But there is a problem for which a “sex strike” seems like a pretty good solution:  the hook-up culture at universities.  It’s been suggested, credibly I think, that the hook-up culture at universities is a result of the growing imbalance of men vs. women at universities.  For example, Time.com says, based on the author’s research,

when men are in oversupply, the dating culture emphasizes courtship and monogamy. But when women are in oversupply—as they are today at most U.S. colleges and universities—men play the field and women are more likely to be treated as sex objects.

In other words, the oversupply of women means that they’re willing to accept hook-ups and other uncommitted sexual interactions with men, in order to have any kind of approximation of a relationship at all.  If an individual woman decides not to “put out” she loses to all her competitors for male affection who are willing to do so, in a culture in which women are more likely to prefer relationships, and men, the sex.

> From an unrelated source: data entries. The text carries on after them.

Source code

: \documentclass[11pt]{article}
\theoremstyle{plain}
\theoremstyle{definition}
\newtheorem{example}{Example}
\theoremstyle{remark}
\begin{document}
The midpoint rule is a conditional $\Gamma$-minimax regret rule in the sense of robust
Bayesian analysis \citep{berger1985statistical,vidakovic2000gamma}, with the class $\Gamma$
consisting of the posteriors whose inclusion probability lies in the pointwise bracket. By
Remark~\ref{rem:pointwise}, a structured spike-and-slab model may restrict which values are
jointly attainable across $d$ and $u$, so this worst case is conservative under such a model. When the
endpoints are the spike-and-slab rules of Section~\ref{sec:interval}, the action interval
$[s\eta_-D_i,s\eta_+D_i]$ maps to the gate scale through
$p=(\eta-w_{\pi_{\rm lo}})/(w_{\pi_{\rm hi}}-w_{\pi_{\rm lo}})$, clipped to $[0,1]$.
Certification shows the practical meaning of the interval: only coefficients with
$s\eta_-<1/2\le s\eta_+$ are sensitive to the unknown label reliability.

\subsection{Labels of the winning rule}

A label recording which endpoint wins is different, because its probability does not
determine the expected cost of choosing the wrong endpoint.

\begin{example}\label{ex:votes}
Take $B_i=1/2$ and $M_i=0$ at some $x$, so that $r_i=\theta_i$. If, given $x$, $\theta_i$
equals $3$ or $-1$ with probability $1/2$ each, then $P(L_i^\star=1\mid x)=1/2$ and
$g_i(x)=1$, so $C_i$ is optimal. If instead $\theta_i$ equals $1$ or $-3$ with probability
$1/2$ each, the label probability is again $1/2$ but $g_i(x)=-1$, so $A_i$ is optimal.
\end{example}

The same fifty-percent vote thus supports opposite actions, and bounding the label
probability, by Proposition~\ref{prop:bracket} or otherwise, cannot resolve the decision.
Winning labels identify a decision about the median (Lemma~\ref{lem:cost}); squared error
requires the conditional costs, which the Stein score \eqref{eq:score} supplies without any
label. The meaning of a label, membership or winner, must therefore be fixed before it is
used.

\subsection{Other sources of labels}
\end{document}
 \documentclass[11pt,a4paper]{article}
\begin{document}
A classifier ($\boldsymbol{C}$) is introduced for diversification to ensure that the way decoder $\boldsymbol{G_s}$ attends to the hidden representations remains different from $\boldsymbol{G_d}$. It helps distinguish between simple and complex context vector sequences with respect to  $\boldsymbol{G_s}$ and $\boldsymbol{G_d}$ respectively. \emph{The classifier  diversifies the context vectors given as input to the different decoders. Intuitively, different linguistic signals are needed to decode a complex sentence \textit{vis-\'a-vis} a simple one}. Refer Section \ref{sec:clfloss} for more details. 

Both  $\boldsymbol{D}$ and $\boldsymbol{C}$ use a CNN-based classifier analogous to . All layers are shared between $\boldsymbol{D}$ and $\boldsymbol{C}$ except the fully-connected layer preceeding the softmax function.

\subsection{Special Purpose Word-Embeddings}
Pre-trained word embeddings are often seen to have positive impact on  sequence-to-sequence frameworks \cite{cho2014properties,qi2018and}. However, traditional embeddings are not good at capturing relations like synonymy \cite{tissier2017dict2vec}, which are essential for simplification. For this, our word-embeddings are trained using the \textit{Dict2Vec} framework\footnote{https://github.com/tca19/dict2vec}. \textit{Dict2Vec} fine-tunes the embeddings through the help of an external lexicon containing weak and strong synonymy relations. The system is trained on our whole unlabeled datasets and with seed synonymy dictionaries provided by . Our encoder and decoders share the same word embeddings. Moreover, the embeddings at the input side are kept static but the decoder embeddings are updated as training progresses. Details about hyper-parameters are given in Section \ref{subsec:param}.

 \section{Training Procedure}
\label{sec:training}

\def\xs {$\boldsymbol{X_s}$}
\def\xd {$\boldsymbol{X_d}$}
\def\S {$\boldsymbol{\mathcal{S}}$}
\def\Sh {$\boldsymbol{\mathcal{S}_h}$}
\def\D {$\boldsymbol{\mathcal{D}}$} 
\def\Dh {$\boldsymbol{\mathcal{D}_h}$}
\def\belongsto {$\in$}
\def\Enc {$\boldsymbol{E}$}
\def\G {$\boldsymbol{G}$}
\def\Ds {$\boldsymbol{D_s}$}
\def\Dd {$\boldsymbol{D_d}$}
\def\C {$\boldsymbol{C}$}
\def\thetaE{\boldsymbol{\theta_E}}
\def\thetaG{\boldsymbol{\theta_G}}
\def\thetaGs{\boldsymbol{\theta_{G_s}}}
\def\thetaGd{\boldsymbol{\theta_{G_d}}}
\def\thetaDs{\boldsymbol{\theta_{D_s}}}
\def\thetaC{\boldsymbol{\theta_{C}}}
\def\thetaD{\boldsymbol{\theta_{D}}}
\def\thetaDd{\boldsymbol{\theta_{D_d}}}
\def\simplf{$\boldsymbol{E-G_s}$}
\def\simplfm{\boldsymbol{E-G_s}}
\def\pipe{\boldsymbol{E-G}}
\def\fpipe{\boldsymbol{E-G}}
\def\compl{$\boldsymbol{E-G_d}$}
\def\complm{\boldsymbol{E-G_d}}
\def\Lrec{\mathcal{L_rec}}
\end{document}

When there’s an oversupply of workers bidding their wages down, to get the job, is when a union, and a strike, can be an effective tactic.  Looks pretty analogous to me.

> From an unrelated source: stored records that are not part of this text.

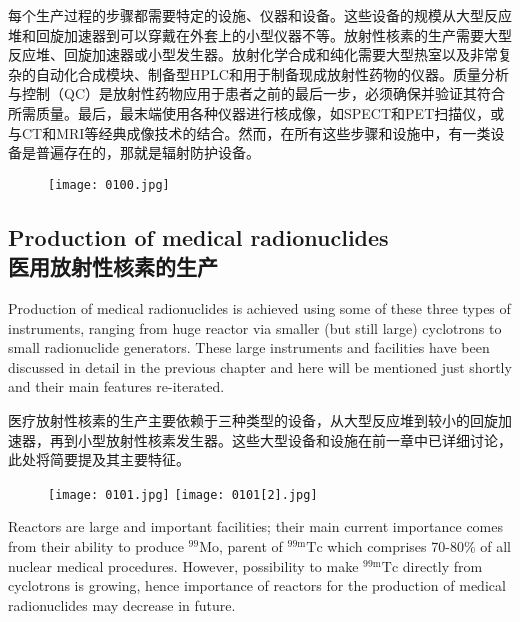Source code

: \documentclass[dvipsnames, svgnames,a4paper,11pt]{article}
\begin{document}
每个生产过程的步骤都需要特定的设施、仪器和设备。这些设备的规模从大型反应堆和回旋加速器到可以穿戴在外套上的小型仪器不等。放射性核素的生产需要大型反应堆、回旋加速器或小型发生器。放射化学合成和纯化需要大型热室以及非常复杂的自动化合成模块、制备型HPLC和用于制备现成放射性药物的仪器。质量分析与控制（QC）是放射性药物应用于患者之前的最后一步，必须确保并验证其符合所需质量。最后，最末端使用各种仪器进行核成像，如SPECT和PET扫描仪，或与CT和MRI等经典成像技术的结合。然而，在所有这些步骤和设施中，有一类设备是普遍存在的，那就是辐射防护设备。

\begin{figure}[h]
    \centering
    \texttt{[image: 0100.jpg]}
     \label{fig96}
\end{figure}

\subsection{Production of medical radionuclides \\医用放射性核素的生产}


Production of medical radionuclides is achieved using some of these three types of
instruments, ranging from huge reactor via smaller (but still large) cyclotrons to small
radionuclide generators. These large instruments and facilities have been discussed
in detail in the previous chapter and here will be mentioned just shortly and their
main features re-iterated.

医疗放射性核素的生产主要依赖于三种类型的设备，从大型反应堆到较小的回旋加速器，再到小型放射性核素发生器。这些大型设备和设施在前一章中已详细讨论，此处将简要提及其主要特征。

\begin{figure}[htbp]
	\centering
    \texttt{[image: 0101.jpg]}    
    \hspace{0.1in}
    \texttt{[image: 0101[2].jpg]} 
     \label{fig97}
\end{figure}

Reactors are large and important facilities; their main current importance comes from
their ability to produce ${}^{99}\mathrm{Mo}$, parent of ${}^\mathrm{99m}\mathrm{Tc}$ which comprises 70-80\% of all nuclear
medical procedures. However, possibility to
make ${}^\mathrm{99m}\mathrm{Tc}$ directly from cyclotrons is growing,
hence importance of reactors for the production
of medical radionuclides may decrease in future.
\end{document}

And this is a solution that is, in the end, far better than that being proposed by the Experts during Sex Weeks, that is, that women should be “sex-positive” and be just as happy with hook-ups as men, though following tightly-prescribed consent rules.

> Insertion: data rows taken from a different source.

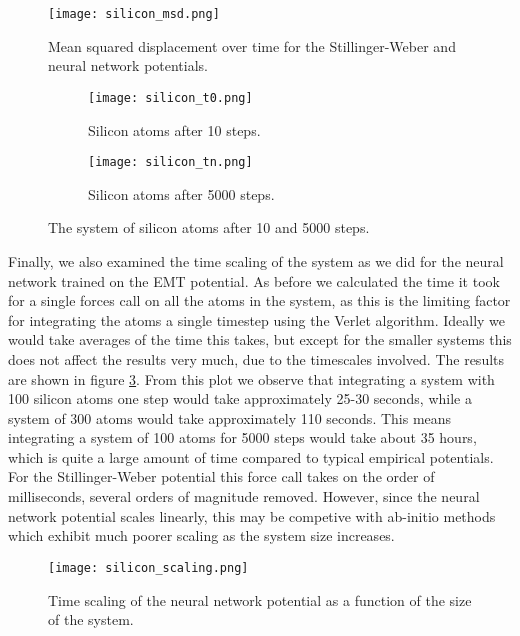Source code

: \begin{figure}[H]
    \centering
    \texttt{[image: silicon\_msd.png]}
    \caption{Mean squared displacement over time for the Stillinger-Weber
        and neural network potentials.}
    \label{fig:silicon-msd}
\end{figure}

\begin{figure}[H]
\begin{adjustbox}{max width=1.2\linewidth,center}
\centering
  \begin{subfigure}[b]{0.55\textwidth}
      \texttt{[image: silicon\_t0.png]}
      \caption{Silicon atoms after 10 steps.}
  \end{subfigure}
  \hfill
  \begin{subfigure}[b]{0.55\textwidth}
      \texttt{[image: silicon\_tn.png]}
      \caption{Silicon atoms after 5000 steps.}
  \end{subfigure}
\end{adjustbox}
    \caption{The system of silicon atoms after 10 and 5000 steps.}
    \label{fig:silicon-time}
\end{figure}

Finally, we also examined the time scaling of the system as we did for the
neural network trained on the EMT potential.
As before we calculated the time it took for a single forces call
on all the atoms in the system, as this is the limiting
factor for integrating the atoms a single timestep using the
Verlet algorithm.
Ideally we would take averages of the time this takes, but except
for the smaller systems this does not affect the results very much,
due to the timescales involved.
The results are shown in figure \ref{fig:silicon-scaling}.
From this plot we observe that integrating a system
with 100 silicon atoms one step would take approximately
25-30 seconds, while a system of 300 atoms would take approximately
110 seconds. This means integrating a system of 100 atoms
for 5000 steps would take about 35 hours, which is quite
a large amount of time compared to typical empirical potentials.
For the Stillinger-Weber potential this force call
takes on the order of milliseconds, several orders of magnitude removed.
However, since the neural network potential scales linearly, this may be competive
with ab-initio methods which exhibit much poorer scaling as the system size increases.

\begin{figure}
    \centering
    \texttt{[image: silicon\_scaling.png]}
    \caption{Time scaling of the neural network potential
        as a function of the size of the system.}
    \label{fig:silicon-scaling}
\end{figure}

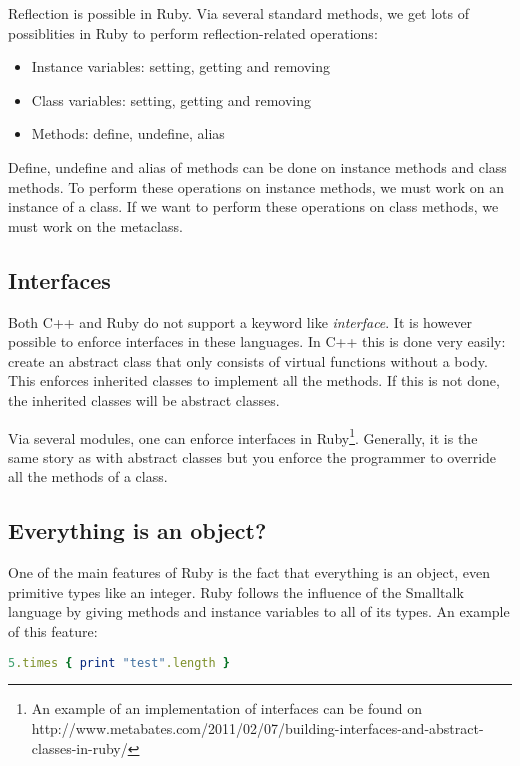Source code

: \documentclass[10pt,a4paper,twocolumn]{article}
\begin{document}
Reflection is possible in Ruby. Via several standard methods, we get lots of possiblities in Ruby to perform reflection-related operations:

\begin{itemize}
\item Instance variables: setting, getting and removing
\item Class variables: setting, getting and removing
\item Methods: define, undefine, alias
\end{itemize}

Define, undefine and alias of methods can be done on instance methods and class methods. To perform these operations on instance methods, we must work on an instance of a class. If we want to perform these operations on class methods, we must work on the metaclass.

\subsection{Interfaces}

Both C++ and Ruby do not support a keyword like \textit{interface}. It is however possible to enforce interfaces in these languages. In C++ this is done very easily: create an abstract class that only consists of virtual functions without a body. This enforces inherited classes to implement all the methods. If this is not done, the inherited classes will be abstract classes.

Via several modules, one can enforce interfaces in Ruby\footnote{An example of an implementation of interfaces can be found on http://www.metabates.com/2011/02/07/building-interfaces-and-abstract-classes-in-ruby/}. Generally, it is the same story as with abstract classes but you enforce the programmer to override all the methods of a class.

\subsection{Everything is an object?}

One of the main features of Ruby is the fact that everything is an object, even primitive types like an integer. Ruby follows the influence of the Smalltalk language by giving methods and instance variables to all of its types. An example of this feature:

\begin{lstlisting}[language=Ruby]
5.times { print "test".length }
\end{lstlisting}
\end{document}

Incidentally, there’s another group who would do well to go “on strike” — that is, to reject the “hook-up” culture.  I’m speaking, of course, of the men themselves, who are at risk of having their own lives turned upside-down, both through the age-old risk of getting a girl pregnant (the consequence no longer being a shotgun wedding, but the risk of paying 18 years’ worth of child support), and the modern risk of being accused of sexual assault, and being expelled, and publicly branded a rapist, without due process, much less a criminal trial.  I applied the favorite instapundit.com phrase to this a while back, writing “On campus sexual assault: I’ll believe there’s a due-process crisis when . . .” — that is, when the people who say it’s a crisis act like it’s a crisis; in this case, when the men at risk of accusations stop seeking out casual sex, and when those protesting the unfairness of it all, advise them not to.  At the time I griped that I didn’t seem to be seeing this counsel anywhere, though lately Robert Stacy McCain of theothermccain.com, has off and on been promoting the idea that male college students simply shouldn’t date on-campus at all.  But strictly speaking this doesn’t fit the concept of a “strike”:  any individual man can decide, “enough of casual sex, I want a girlfriend with whom I go out on dates,” and will, from all reports, have no trouble finding a willing partner.  He is not dependent on other men to act in concert with him.